The biggest issue was the inability to pressure Brady, who faced predominately zone schemes from the Steelers. Consequently, Brady was able to stand comfortably in the pocket and methodically pick apart a secondary helpless to do anything about it. This fact wasn't lost on coach Mike Tomlin when he spoke to reporters at the owners meetings in March.

"Our inability to play man-to-man effectively and our inability to apply pressure on the quarterback without blitzing were issues in that game," Tomlin said of the Patriots playoff loss.

So what was Tomlin looking for in a defensive back who is successful playing man to man?

"Staying close to people, it's that simple," he said.

A month later, the Steelers took former University of Tennessee cornerback Cam Sutton in the third round, and he arrives in Pittsburgh with a history of playing man-to-man defense. So too does the team's 2016 first-round pick Artie Burns, who played well as a rookie, though mostly in zone-based schemes.

"Every team that's won Super Bowls the last couple of years has been able to play man," Burns said this week from OTAs, via ESPN.com's Jeremy Fowler. "We want to be a team to play man, get the pressure on the quarterback and attack coverage downfield."

"It's always some opening in a zone defense," Burns continued. "It's someone who missed a drop, or it's always some group in a zone defense. To be able to play man, to get a guy right in someone's chest with the pressure, it affects the quarterback a little bit."

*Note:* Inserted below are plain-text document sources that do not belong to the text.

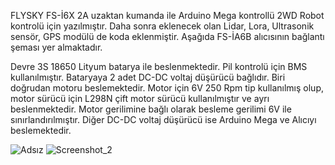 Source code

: FLYSKY FS-İ6X 2A uzaktan kumanda ile Arduino Mega kontrollü 2WD Robot kontrolü için yazılmıştır. 
Daha sonra eklenecek olan Lidar, Lora, Ultrasonik sensör, GPS modülü de koda eklenmiştir. Aşağıda FS-İA6B alıcısının bağlantı şeması yer almaktadır. 

Devre 3S 18650 Lityum batarya ile beslenmektedir. Pil kontrolü için BMS kullanılmıştır. Bataryaya 2 adet DC-DC voltaj düşürücü bağlıdır. Biri doğrudan motoru beslemektedir. Motor için 6V 250 Rpm tip kullanılmış olup, motor sürücü için L298N çift motor sürücü kullanılmıştır ve ayrı beslenmektedir. Motor gerilimine bağlı olarak besleme gerilimi 6V ile sınırlandırılmıştır. Diğer DC-DC voltaj düşürücü ise Arduino Mega ve Alıcıyı beslemektedir. 

![Adsız](https://github.com/user-attachments/assets/c04d3a5e-754d-4b1a-904a-37d8105bb675)
![Screenshot_2](https://github.com/user-attachments/assets/11c4ba71-b663-402f-8b4d-0787ecf590da)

Pressure will hopefully come from outside linebacker Bud Dupree, the Steelers' 2015 first-rounder, and his 2017 first-round counterpart, T.J. Watt, in addition to defensive ends Cam Heyward and Stephon Tuitt. If Pittsburgh can consistently get after the quarterback with four rushers that will go a long way in easing the burden on an athletic-but-inexperienced secondary that includes 2016 second-rounder Sean Davis, who was quietly one of the defense's best players a season ago.